Representing Verbs with Rich Contexts: an Evaluation on Verb Similarity
Emmanuele Chersoni, Enrico Santus, Alessandro Lenci, Philippe Blache, and Chu-Ren Huang

TL;DR
This paper introduces a new dependency-based DSM for verbs that captures rich syntactic contexts, improving verb similarity assessments and addressing data sparsity issues.
Contribution
It proposes a novel joint dependency-based context representation for verbs, enhancing similarity evaluation and robustness over traditional separate feature approaches.
Findings
Joint contexts outperform single dependencies in verb similarity tasks.
The approach mitigates data sparsity despite limited training data.

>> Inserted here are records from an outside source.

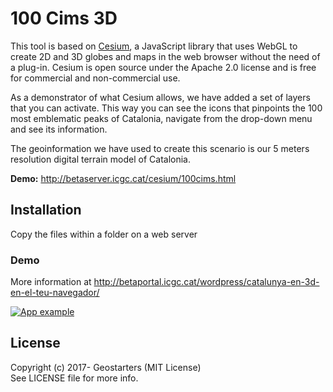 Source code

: # 100 Cims 3D

This tool is based on [Cesium](https://cesiumjs.org/index.html), a JavaScript library that uses WebGL to create 2D and 3D globes and maps in the web browser without the need of a plug-in. Cesium is open source under the Apache 2.0 license and is free for commercial and non-commercial use.

As a demonstrator of what Cesium allows, we have added a set of layers that you can activate. This way you can see the icons that pinpoints the 100 most emblematic peaks of Catalonia, navigate from the drop-down menu and see its information.

The geoinformation we have used to create this scenario is our 5 meters resolution digital terrain model of Catalonia.

**Demo:** http://betaserver.icgc.cat/cesium/100cims.html

## Installation
Copy the files within a folder on a web server

### Demo

More information at http://betaportal.icgc.cat/wordpress/catalunya-en-3d-en-el-teu-navegador/

[![App example](http://betaportal.icgc.cat/wordpress/wp-content/uploads/2015/01/100cims1.png)](http://betaserver.icgc.cat/cesium/100cims.html)

## License

Copyright (c) 2017- Geostarters (MIT License)  
See LICENSE file for more info. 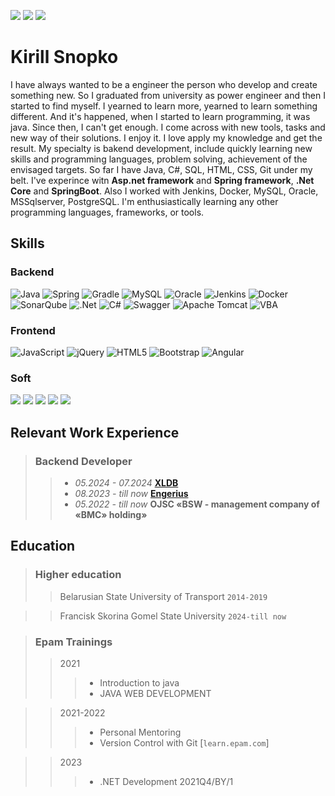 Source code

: ![](https://img.shields.io/badge/location-Belarus-green)
![](https://img.shields.io/badge/mail-kirillsnopko@gmail.com-red)
![](https://img.shields.io/badge/telegram-https://t.me/be_anywhere-blue)
# Kirill Snopko
I have always wanted to be a engineer the person who develop and create something new. So I graduated from university as power engineer and then I started to find myself. I yearned to learn more, yearned to learn something different. And it's happened, when I started to learn programming, it was java. Since then, I can't get enough. I come across with new tools, tasks and new way of their solutions. I enjoy it. I love apply my knowledge and get the result. 
My specialty is bakend development, include quickly learning new skills and programming languages, problem solving, achievement of the envisaged targets.
So far I have Java, C#, SQL, HTML, CSS, Git under my belt. I've experince witn **Asp.net framework** and **Spring framework**, **.Net Core** and **SpringBoot**. Also I worked with Jenkins, Docker, MySQL, Oracle, MSSqlserver, PostgreSQL. I'm enthusiastically learning any other programming languages, frameworks, or tools.
## Skills
### Backend
![Java](https://img.shields.io/badge/java-%23ED8B00.svg?style=for-the-badge&logo=openjdk&logoColor=white)
![Spring](https://img.shields.io/badge/spring-%236DB33F.svg?style=for-the-badge&logo=spring&logoColor=white)
![Gradle](https://img.shields.io/badge/Gradle-02303A.svg?style=for-the-badge&logo=Gradle&logoColor=white)
  ![MySQL](https://img.shields.io/badge/mysql-%2300f.svg?style=for-the-badge&logo=mysql&logoColor=white)
  ![Oracle](https://img.shields.io/badge/Oracle-F80000?style=for-the-badge&logo=oracle&logoColor=white)
  ![Jenkins](https://img.shields.io/badge/jenkins-%232C5263.svg?style=for-the-badge&logo=jenkins&logoColor=white)
  ![Docker](https://img.shields.io/badge/docker-%230db7ed.svg?style=for-the-badge&logo=docker&logoColor=white)
  ![SonarQube](https://img.shields.io/badge/SonarQube-black?style=for-the-badge&logo=sonarqube&logoColor=4E9BCD)
  ![.Net](https://img.shields.io/badge/.NET-5C2D91?style=for-the-badge&logo=.net&logoColor=white)
  ![C#](https://img.shields.io/badge/c%23-%23239120.svg?style=for-the-badge&logo=c-sharp&logoColor=white)
  ![Swagger](https://img.shields.io/badge/-Swagger-%23Clojure?style=for-the-badge&logo=swagger&logoColor=white)
  ![Apache Tomcat](https://img.shields.io/badge/apache%20tomcat-%23F8DC75.svg?style=for-the-badge&logo=apache-tomcat&logoColor=black)
  ![VBA](https://img.shields.io/badge/-VBA-%23Clojure?style=for-the-badge)
 ### Frontend
  ![JavaScript](https://img.shields.io/badge/javascript-%23323330.svg?style=for-the-badge&logo=javascript&logoColor=%23F7DF1E)
  ![jQuery](https://img.shields.io/badge/jquery-%230769AD.svg?style=for-the-badge&logo=jquery&logoColor=white)
  ![HTML5](https://img.shields.io/badge/html5-%23E34F26.svg?style=for-the-badge&logo=html5&logoColor=white)
  ![Bootstrap](https://img.shields.io/badge/bootstrap-%23563D7C.svg?style=for-the-badge&logo=bootstrap&logoColor=white)
  ![Angular](https://img.shields.io/badge/Angular-DD0031?style=for-the-badge&logo=angular&logoColor=white)

  ### Soft 
![](https://img.shields.io/badge/english-B1-green)
![](https://img.shields.io/badge/problem%20solving-green)
![](https://img.shields.io/badge/Adaptability-green)
![](https://img.shields.io/badge/Motivation-green)
![](https://img.shields.io/badge/Dependability-green)

## Relevant Work Experience
> ### Backend Developer
>> *  _05.2024 - 07.2024_   [**XLDB**](https://r7-consult.ru/)
>> *  _08.2023 - till now_  [**Engerius**](https://engerius.com/)
>> * _05.2022 - till now_  **OJSC «BSW - management company of «BMC» holding»**



## Education
> ### Higher education
>> Belarusian State University of Transport `2014-2019`

>> Francisk Skorina Gomel State University `2024-till now`

> ### Epam Trainings
>> 2021
>>> * Introduction to java
>>> * JAVA WEB DEVELOPMENT

>>2021-2022
>>> * Personal Mentoring
>>> * Version Control with Git [`learn.epam.com`]

>>2023
>>> * .NET Development 2021Q4/BY/1

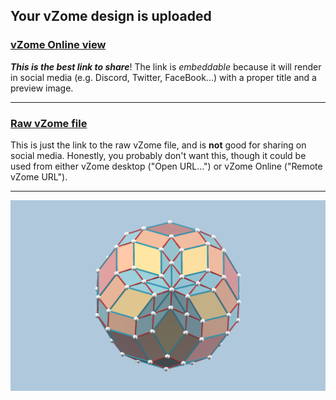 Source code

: ## Your vZome design is uploaded

### [vZome Online view][embed]

***This is the best link to share***!  The link is *embeddable* because it will render in social media (e.g. Discord, Twitter, FaceBook...) with a proper title and a preview image.

---

### [Raw vZome file][raw]

This is just the link to the raw vZome file, and is **not** good for
sharing on social media.
Honestly, you probably don't want this, though it could be used from either
vZome desktop ("Open URL...") or vZome Online ("Remote vZome URL").

---

![Image](<RI-red-blue-hybrid.png>)


[embed]: <https://vzome.com/app/embed.py?url=https://raw.githubusercontent.com/John-Kostick/vzome-sharing/main/2021/09/12/11-19-37-RI-red-blue-hybrid/RI-red-blue-hybrid.vZome>
[raw]: <https://raw.githubusercontent.com/John-Kostick/vzome-sharing/main/2021/09/12/11-19-37-RI-red-blue-hybrid/RI-red-blue-hybrid.vZome>
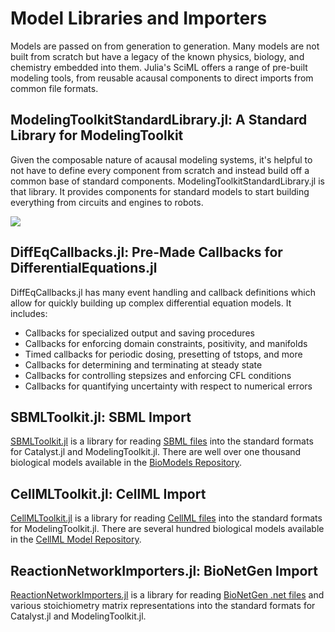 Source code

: # Model Libraries and Importers

Models are passed on from generation to generation. Many models are not built from scratch
but have a legacy of the known physics, biology, and chemistry embedded into them. Julia's
SciML offers a range of pre-built modeling tools, from reusable acausal components to
direct imports from common file formats.

## ModelingToolkitStandardLibrary.jl: A Standard Library for ModelingToolkit

Given the composable nature of acausal modeling systems, it's helpful to not have to define
every component from scratch and instead build off a common base of standard components.
ModelingToolkitStandardLibrary.jl is that library. It provides components for standard models
to start building everything from circuits and engines to robots.

![](https://user-images.githubusercontent.com/1814174/172000112-3579f5cf-c370-48c2-8047-558fbc46aeb6.png)

## DiffEqCallbacks.jl: Pre-Made Callbacks for DifferentialEquations.jl

DiffEqCallbacks.jl has many event handling and callback definitions which allow for
quickly building up complex differential equation models. It includes:

  - Callbacks for specialized output and saving procedures
  - Callbacks for enforcing domain constraints, positivity, and manifolds
  - Timed callbacks for periodic dosing, presetting of tstops, and more
  - Callbacks for determining and terminating at steady state
  - Callbacks for controlling stepsizes and enforcing CFL conditions
  - Callbacks for quantifying uncertainty with respect to numerical errors

## SBMLToolkit.jl: SBML Import

[SBMLToolkit.jl](https://github.com/SciML/SBMLToolkit.jl) is a library for reading
[SBML files](https://synonym.caltech.edu/#:%7E:text=What%20is%20SBML%3F,field%20of%20the%20life%20sciences.)
into the standard formats for Catalyst.jl and ModelingToolkit.jl. There are well over one thousand biological
models available in the [BioModels Repository](https://www.ebi.ac.uk/biomodels/).

## CellMLToolkit.jl: CellML Import

[CellMLToolkit.jl](https://github.com/SciML/CellMLToolkit.jl) is a library for reading
[CellML files](https://www.cellml.org/) into the standard formats for ModelingToolkit.jl.
There are several hundred biological models available in the
[CellML Model Repository](https://models.cellml.org/cellml).

## ReactionNetworkImporters.jl: BioNetGen Import

[ReactionNetworkImporters.jl](https://github.com/SciML/ReactionNetworkImporters.jl) is a library
for reading [BioNetGen .net files](https://bionetgen.org/) and various stoichiometry matrix representations
into the standard formats for Catalyst.jl and ModelingToolkit.jl.
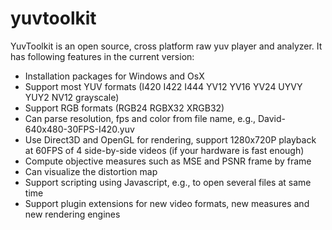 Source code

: # yuvtoolkit

YuvToolkit is an open source, cross platform raw yuv player and analyzer. It has following features in the current version:
* Installation packages for Windows and OsX
* Support most YUV formats (I420 I422 I444 YV12 YV16 YV24 UYVY YUY2 NV12 grayscale)
* Support RGB formats (RGB24 RGBX32 XRGB32)
* Can parse resolution, fps and color from file name, e.g., David-640x480-30FPS-I420.yuv
* Use Direct3D and OpenGL for rendering, support 1280x720P playback at 60FPS of 4 side-by-side videos (if your hardware is fast enough)
* Compute objective measures such as MSE and PSNR frame by frame
* Can visualize the distortion map
* Support scripting using Javascript, e.g., to open several files at same time
* Support plugin extensions for new video formats, new measures and new rendering engines
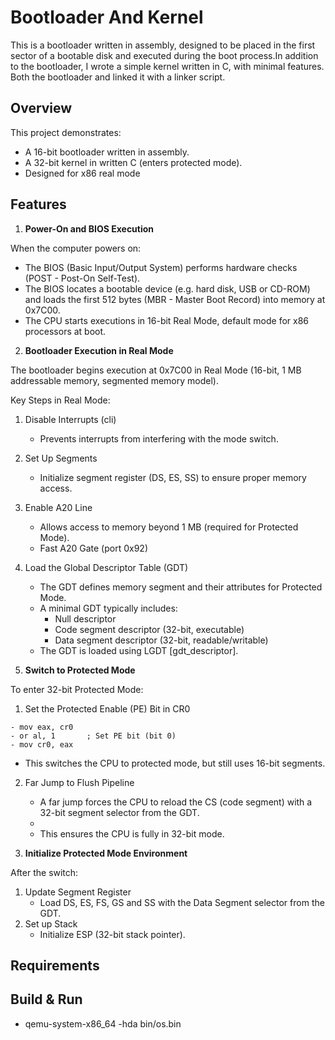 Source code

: # Bootloader And Kernel

This is a bootloader written in assembly, designed to be placed in the first sector of a bootable disk and executed during the boot process.In addition to the bootloader, I wrote a simple kernel written in C, with minimal features. Both the bootloader and  linked it with a linker script. 

## Overview

This project demonstrates:
- A 16-bit bootloader written in assembly.
- A 32-bit kernel in written C (enters protected mode).
- Designed for x86 real mode

## Features

1. **Power-On and BIOS Execution**

When the computer powers on:

  - The BIOS (Basic Input/Output System) performs hardware checks (POST - Post-On Self-Test).
  - The BIOS locates a bootable device (e.g. hard disk, USB or CD-ROM) and loads the first 512 bytes (MBR - Master Boot Record) into memory at 0x7C00.
  - The CPU starts executions in 16-bit Real Mode, default mode for x86 processors at boot.

2. **Bootloader Execution in Real Mode**

The bootloader begins execution at 0x7C00 in Real Mode (16-bit, 1 MB addressable memory, segmented memory model).

Key Steps in Real Mode:

   1. Disable Interrupts (cli)
      - Prevents interrupts from interfering with the mode switch.    
   2. Set Up Segments
      - Initialize segment register (DS, ES, SS) to ensure proper memory access.
   3. Enable A20 Line
      - Allows access to memory beyond 1 MB (required for Protected Mode).
      - Fast A20 Gate (port 0x92)
   4. Load the Global Descriptor Table (GDT)
      - The GDT defines memory segment and their attributes for Protected Mode.
      - A minimal GDT typically includes:
          - Null descriptor
          - Code segment descriptor (32-bit, executable)
          - Data segment descriptor (32-bit, readable/writable)
      - The GDT is loaded using LGDT [gdt_descriptor].

3. **Switch to Protected Mode**

To enter 32-bit Protected Mode:

  1. Set the Protected Enable (PE) Bit in CR0

    - mov eax, cr0
    - or al, 1       ; Set PE bit (bit 0)
    - mov cr0, eax

  - This switches the CPU to protected mode, but still uses 16-bit segments.

  2. Far Jump to Flush Pipeline
      - A far jump forces the CPU to reload the CS (code segment) with a 32-bit segment selector from the GDT.
      -
      - This ensures the CPU is fully in 32-bit mode.


4. **Initialize Protected Mode Environment**

After the switch:
  1. Update Segment Register
      - Load DS, ES, FS, GS and SS with the Data Segment selector from the GDT.
  2. Set up Stack
      - Initialize ESP (32-bit stack pointer).


## Requirements

## Build & Run
- qemu-system-x86_64 -hda bin/os.bin 

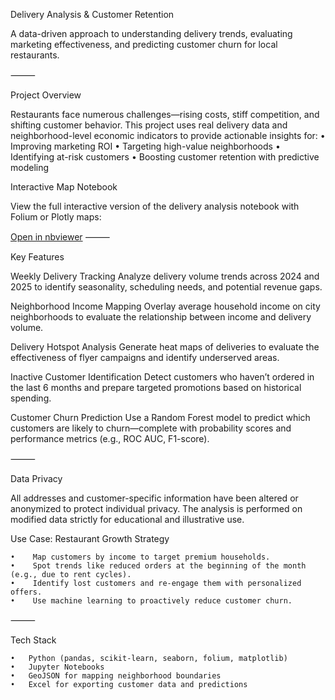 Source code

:  Delivery Analysis & Customer Retention

A data-driven approach to understanding delivery trends, evaluating marketing effectiveness, and predicting customer churn for local restaurants.

⸻

 Project Overview

Restaurants face numerous challenges—rising costs, stiff competition, and shifting customer behavior. This project uses real delivery data and neighborhood-level economic indicators to provide actionable insights for:
	•	Improving marketing ROI
	•	Targeting high-value neighborhoods
	•	Identifying at-risk customers
	•	Boosting customer retention with predictive modeling

Interactive Map Notebook

View the full interactive version of the delivery analysis notebook with Folium or Plotly maps:

 [Open in nbviewer](https://nbviewer.org/url/raw.githubusercontent.com/GurjinderJohal/Delivery-Analysis/main/Delivery-Analysis.ipynb)
⸻

 Key Features

 Weekly Delivery Tracking
Analyze delivery volume trends across 2024 and 2025 to identify seasonality, scheduling needs, and potential revenue gaps.

 Neighborhood Income Mapping
Overlay average household income on city neighborhoods to evaluate the relationship between income and delivery volume.

 Delivery Hotspot Analysis
Generate heat maps of deliveries to evaluate the effectiveness of flyer campaigns and identify underserved areas.

 Inactive Customer Identification
Detect customers who haven’t ordered in the last 6 months and prepare targeted promotions based on historical spending.

 Customer Churn Prediction
Use a Random Forest model to predict which customers are likely to churn—complete with probability scores and performance metrics (e.g., ROC AUC, F1-score).

⸻

Data Privacy

All addresses and customer-specific information have been altered or anonymized to protect individual privacy. The analysis is performed on modified data strictly for educational and illustrative use.

 Use Case: Restaurant Growth Strategy
 
	•	 Map customers by income to target premium households.
	•	 Spot trends like reduced orders at the beginning of the month (e.g., due to rent cycles).
	•	 Identify lost customers and re-engage them with personalized offers.
	•	 Use machine learning to proactively reduce customer churn.

⸻

 Tech Stack
 
	•	Python (pandas, scikit-learn, seaborn, folium, matplotlib)
	•	Jupyter Notebooks
	•	GeoJSON for mapping neighborhood boundaries
	•	Excel for exporting customer data and predictions

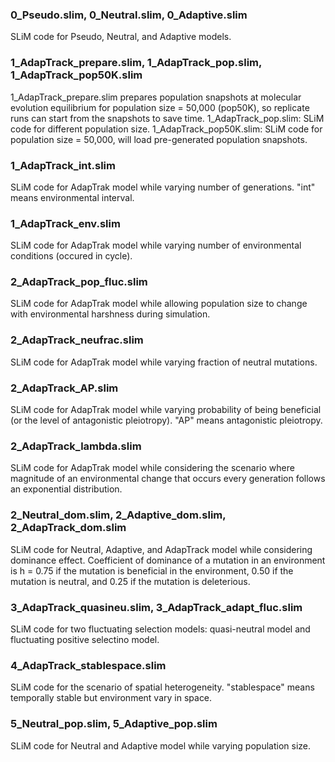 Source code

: ### 0_Pseudo.slim, 0_Neutral.slim, 0_Adaptive.slim
SLiM code for Pseudo, Neutral, and Adaptive models.

### 1_AdapTrack_prepare.slim, 1_AdapTrack_pop.slim, 1_AdapTrack_pop50K.slim 
1_AdapTrack_prepare.slim prepares population snapshots at molecular evolution equilibrium for population size = 50,000 (pop50K), so replicate runs can start from the snapshots to save time. 
1_AdapTrack_pop.slim: SLiM code for different population size.
1_AdapTrack_pop50K.slim: SLiM code for population size = 50,000, will load pre-generated population snapshots.

### 1_AdapTrack_int.slim
SLiM code for AdapTrak model while varying number of generations. "int" means environmental interval.

### 1_AdapTrack_env.slim
SLiM code for AdapTrak model while varying number of environmental conditions (occured in cycle).

### 2_AdapTrack_pop_fluc.slim
SLiM code for AdapTrak model while allowing population size to change with environmental harshness during simulation.

### 2_AdapTrack_neufrac.slim 
SLiM code for AdapTrak model while varying fraction of neutral mutations.

### 2_AdapTrack_AP.slim
SLiM code for AdapTrak model while varying probability of being beneficial (or the level of antagonistic pleiotropy). "AP" means antagonistic pleiotropy.

### 2_AdapTrack_lambda.slim
SLiM code for AdapTrak model while considering the scenario where magnitude of an environmental change that occurs every generation follows an exponential distribution.

### 2_Neutral_dom.slim, 2_Adaptive_dom.slim, 2_AdapTrack_dom.slim
SLiM code for Neutral, Adaptive, and AdapTrack model while considering dominance effect. Coefficient of dominance of a mutation in an environment is h = 0.75 if the mutation is beneficial in the environment, 0.50 if the mutation is neutral, and 0.25 if the mutation is deleterious.

### 3_AdapTrack_quasineu.slim, 3_AdapTrack_adapt_fluc.slim
SLiM code for two fluctuating selection models: quasi-neutral model and fluctuating positive selectino model.

### 4_AdapTrack_stablespace.slim
SLiM code for the scenario of spatial heterogeneity. "stablespace" means temporally stable but environment vary in space.

### 5_Neutral_pop.slim, 5_Adaptive_pop.slim
SLiM code for Neutral and Adaptive model while varying population size.
    
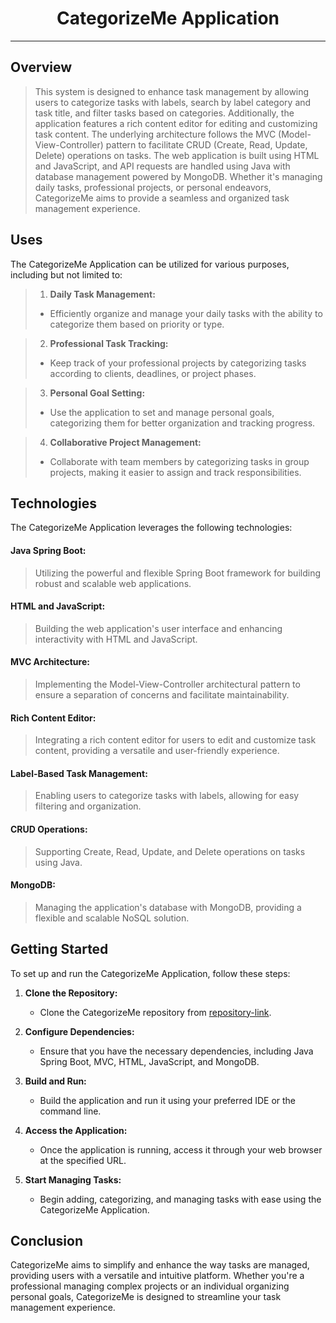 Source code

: # <center> CategorizeMe Application </center>

-------

## Overview
> This system is designed to enhance task management by allowing users to categorize tasks with labels, search by label category and task title, and filter tasks based on categories. Additionally, the application features a rich content editor for editing and customizing task content. The underlying architecture follows the MVC (Model-View-Controller) pattern to facilitate CRUD (Create, Read, Update, Delete) operations on tasks. The web application is built using HTML and JavaScript, and API requests are handled using Java with database management powered by MongoDB. Whether it's managing daily tasks, professional projects, or personal endeavors, CategorizeMe aims to provide a seamless and organized task management experience.

## Uses
The CategorizeMe Application can be utilized for various purposes, including but not limited to:

>1. **Daily Task Management:**
>   - Efficiently organize and manage your daily tasks with the ability to categorize them based on priority or type.

>2. **Professional Task Tracking:**
>   - Keep track of your professional projects by categorizing tasks according to clients, deadlines, or project phases.

>3. **Personal Goal Setting:**
>   - Use the application to set and manage personal goals, categorizing them for better organization and tracking progress.

>4. **Collaborative Project Management:**
>   - Collaborate with team members by categorizing tasks in group projects, making it easier to assign and track responsibilities.

## Technologies
The CategorizeMe Application leverages the following technologies:
####  **Java Spring Boot:**
> Utilizing the powerful and flexible Spring Boot framework for building robust and scalable web applications.

#### **HTML and JavaScript:**
> Building the web application's user interface and enhancing interactivity with HTML and JavaScript.

#### **MVC Architecture:**
>Implementing the Model-View-Controller architectural pattern to ensure a separation of concerns and facilitate maintainability.

#### **Rich Content Editor:**
>Integrating a rich content editor for users to edit and customize task content, providing a versatile and user-friendly experience.

#### **Label-Based Task Management:**
>Enabling users to categorize tasks with labels, allowing for easy filtering and organization.

#### **CRUD Operations:**
>Supporting Create, Read, Update, and Delete operations on tasks using Java.

#### **MongoDB:**
>Managing the application's database with MongoDB, providing a flexible and scalable NoSQL solution.

## Getting Started
To set up and run the CategorizeMe Application, follow these steps:

1. **Clone the Repository:**
    - Clone the CategorizeMe repository from [repository-link].

2. **Configure Dependencies:**
    - Ensure that you have the necessary dependencies, including Java Spring Boot, MVC, HTML, JavaScript, and MongoDB.

3. **Build and Run:**
    - Build the application and run it using your preferred IDE or the command line.

4. **Access the Application:**
    - Once the application is running, access it through your web browser at the specified URL.

5. **Start Managing Tasks:**
    - Begin adding, categorizing, and managing tasks with ease using the CategorizeMe Application.

## Conclusion
CategorizeMe aims to simplify and enhance the way tasks are managed, providing users with a versatile and intuitive platform. Whether you're a professional managing complex projects or an individual organizing personal goals, CategorizeMe is designed to streamline your task management experience.

[repository-link]: # (Provide the link to the CategorizeMe repository here)
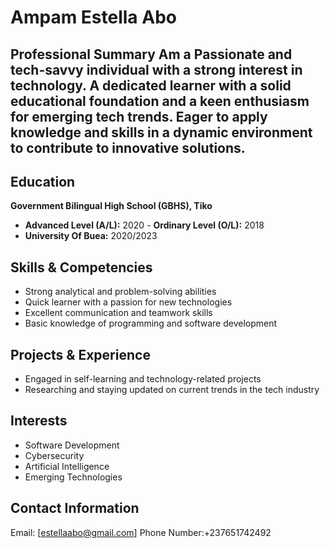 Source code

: # Ampam Estella Abo

## Professional Summary Am a Passionate and tech-savvy individual with a strong interest in technology. A dedicated learner with a solid educational foundation and a keen enthusiasm for emerging tech trends. Eager to apply knowledge and skills in a dynamic environment to contribute to innovative solutions. 

## Education 
**Government Bilingual High School (GBHS), Tiko** 
- **Advanced Level (A/L):** 2020 - **Ordinary Level (O/L):** 2018 
- **University Of Buea:** 2020/2023

## Skills & Competencies 
- Strong analytical and problem-solving abilities 
- Quick learner with a passion for new technologies 
- Excellent communication and teamwork skills 
- Basic knowledge of programming and software development 

## Projects & Experience 
- Engaged in self-learning and technology-related projects 
- Researching and staying updated on current trends in the tech industry 

## Interests 
- Software Development 
- Cybersecurity 
- Artificial Intelligence 
- Emerging Technologies 

## Contact Information 
Email: [estellaabo@gmail.com]
Phone Number:+237651742492
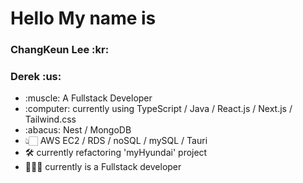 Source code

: <h1>Hello My name is </h1>
<h3>ChangKeun Lee :kr: </h3>
<h3>Derek :us: </h3> 

<table>
<ul>
  <li>:muscle: A Fullstack Developer</li>
  <li>:computer: currently using TypeScript / Java / React.js / Next.js / Tailwind.css</li>
  <li>:abacus: Nest / MongoDB
  <li>👆🏻 AWS EC2 / RDS / noSQL / mySQL / Tauri 
  <li>🛠 currently refactoring 'myHyundai' project</li>
  <li>🧑🏽‍💻 currently is a Fullstack developer</li>
</ul>
</table>

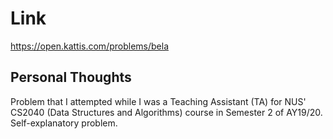 # Link

https://open.kattis.com/problems/bela

## Personal Thoughts

Problem that I attempted while I was a Teaching Assistant (TA) for NUS' CS2040 (Data Structures and Algorithms) course in Semester 2 of AY19/20. Self-explanatory problem.

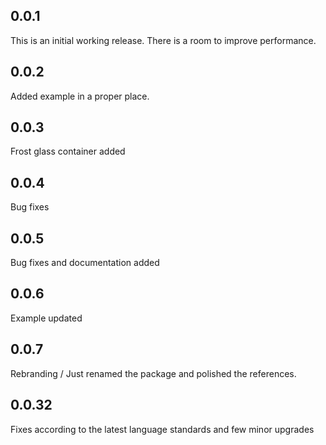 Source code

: ## 0.0.1
This is an initial working release. There is a room to improve performance. 
## 0.0.2
Added example in a proper place. 
## 0.0.3
Frost glass container added
## 0.0.4
Bug fixes
## 0.0.5
Bug fixes and documentation added
## 0.0.6
Example updated
## 0.0.7
Rebranding / Just renamed the package and polished the references.
## 0.0.32
Fixes according to the latest language standards and few minor upgrades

Performance is comparable or better than existing methods.
Abstract
Several studies on sentence processing suggest that the mental lexicon keeps track of the mutual expectations between words. Current DSMs, however, represent context words as separate features, thereby loosing important information for word expectations, such as word interrelations. In this paper, we present a DSM that addresses this issue by defining verb contexts as joint syntactic dependencies. We test our representation in a verb similarity task on two datasets, showing that joint contexts achieve performances comparable to single dependencies or even better. Moreover, they are able to overcome the data sparsity problem of joint feature spaces, in spite of the limited size of our training corpus.